(Collected data)
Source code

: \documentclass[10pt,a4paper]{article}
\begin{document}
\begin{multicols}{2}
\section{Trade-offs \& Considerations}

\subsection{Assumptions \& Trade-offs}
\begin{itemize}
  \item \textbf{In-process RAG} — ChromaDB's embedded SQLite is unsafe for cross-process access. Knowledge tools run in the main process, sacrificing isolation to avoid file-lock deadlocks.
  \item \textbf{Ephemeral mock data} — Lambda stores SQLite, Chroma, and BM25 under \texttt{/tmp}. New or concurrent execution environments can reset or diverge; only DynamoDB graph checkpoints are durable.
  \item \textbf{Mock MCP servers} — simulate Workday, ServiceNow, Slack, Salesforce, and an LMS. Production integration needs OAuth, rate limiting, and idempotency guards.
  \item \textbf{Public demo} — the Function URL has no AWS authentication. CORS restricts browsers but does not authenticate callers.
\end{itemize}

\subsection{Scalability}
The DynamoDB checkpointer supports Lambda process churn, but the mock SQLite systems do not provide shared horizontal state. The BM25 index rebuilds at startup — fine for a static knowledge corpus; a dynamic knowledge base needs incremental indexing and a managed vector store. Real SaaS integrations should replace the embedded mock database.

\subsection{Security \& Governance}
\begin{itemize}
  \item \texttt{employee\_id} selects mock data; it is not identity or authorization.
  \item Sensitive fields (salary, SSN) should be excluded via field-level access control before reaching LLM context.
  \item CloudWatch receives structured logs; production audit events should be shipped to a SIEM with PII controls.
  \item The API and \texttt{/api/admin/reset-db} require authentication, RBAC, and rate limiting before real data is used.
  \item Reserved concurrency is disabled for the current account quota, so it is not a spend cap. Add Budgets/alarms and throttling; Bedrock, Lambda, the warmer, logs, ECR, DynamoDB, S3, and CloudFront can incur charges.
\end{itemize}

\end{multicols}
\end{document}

◆ WORK TO COMPLETE ◆
Search the data above for "SQLite" and copy every line where it turns up.

◆ OUTPUT BELOW ◆
  \item \textbf{In-process RAG} — ChromaDB's embedded SQLite is unsafe for cross-process access. Knowledge tools run in the main process, sacrificing isolation to avoid file-lock deadlocks.
  \item \textbf{Ephemeral mock data} — Lambda stores SQLite, Chroma, and BM25 under \texttt{/tmp}. New or concurrent execution environments can reset or diverge; only DynamoDB graph checkpoints are durable.
The DynamoDB checkpointer supports Lambda process churn, but the mock SQLite systems do not provide shared horizontal state. The BM25 index rebuilds at startup — fine for a static knowledge corpus; a dynamic knowledge base needs incremental indexing and a managed vector store. Real SaaS integrations should replace the embedded mock database.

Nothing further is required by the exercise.